Comparison of Two Different Abutment Designs on Marginal Bone Loss and Soft Tissue Development
Ratnadeep C. Patil, BDS/Laurens den Hartog, DDS, PhD/Christiaan van Heereveld/Aditi Jagdale, BDS/Anjali Dilbaghi, BDS/Marco S. Cune, DDS, PhD
Purpose: To assess the response of soft tissues around two different abutment designs in healed sites in the esthetic zone. Materials and Methods: Twenty-six subjects received two endosseous implants in healed, bilateral implant sites in the esthetic zone in the maxilla or the mandible.

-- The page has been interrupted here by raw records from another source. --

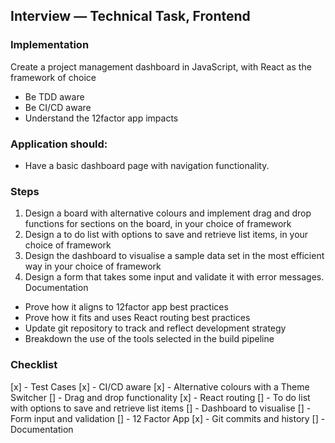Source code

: Interview — Technical Task, Frontend
---
### Implementation

Create a project management dashboard in JavaScript, with React as the framework of choice
* Be TDD aware
* Be CI/CD aware
* Understand the 12factor app impacts

### Application should:
* Have a basic dashboard page with navigation functionality.

### Steps
1. Design a board with alternative colours and implement drag and drop functions for sections on the
board, in your choice of framework
2. Design a to do list with options to save and retrieve list items, in your choice of framework
3. Design the dashboard to visualise a sample data set in the most efficient way in your choice of
framework
4. Design a form that takes some input and validate it with error messages.
Documentation

* Prove how it aligns to 12factor app best practices
* Prove how it fits and uses React routing best practices
* Update git repository to track and reflect development strategy
* Breakdown the use of the tools selected in the build pipeline

### Checklist
[x] - Test Cases
[x] - CI/CD aware
[x] - Alternative colours with a Theme Switcher
[] - Drag and drop functionality
[x] - React routing
[] - To do list with options to save and retrieve list items
[] - Dashboard to visualise
[] - Form input and validation
[] - 12 Factor App
[x] - Git commits and history
[] - Documentation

After 17 to 19 weeks and left/right randomization, the implants were restored with either a conventional (control) or curved (experimental) titanium abutment and a provisional crown. Eight weeks after abutment placement, definitive crowns were cemented (T0). Soft tissue development was assessed based on peri-implant bone loss, Pink Esthetic Score (PES), and probing depths immediately after placement of the definitive crown and after 1 year (T12) and compared between sites. Possible confounding variables (abutment angle, plaque presence, gingival bleeding, width of attached mucosa) were also documented at T0 and T12. Results: The mean peri-implant marginal bone loss from T0 to T12 was 0.00 ± 0.37 mm in the experimental group and 0.12 ± 0.27 mm in the control group. Differences were not statistically significant (P = .25). At T12, the curved abutment scored a mean PES of 10 ± 2.3 and the straight abutment scored 9.7 ± 2.3. The difference was not significant (P = .46)). Probing depths were also not significantly different between the two groups (P = .85). Correlation and regression analysis showed no hints of predictive behavior for the possible confounding variables. Conclusion: A titanium abutment with a circumferential curved design is of no additional benefit to soft tissue development and preservation of marginal bone compared to a conventional straight abutment design for the restoration of single-tooth implants in the esthetic zone.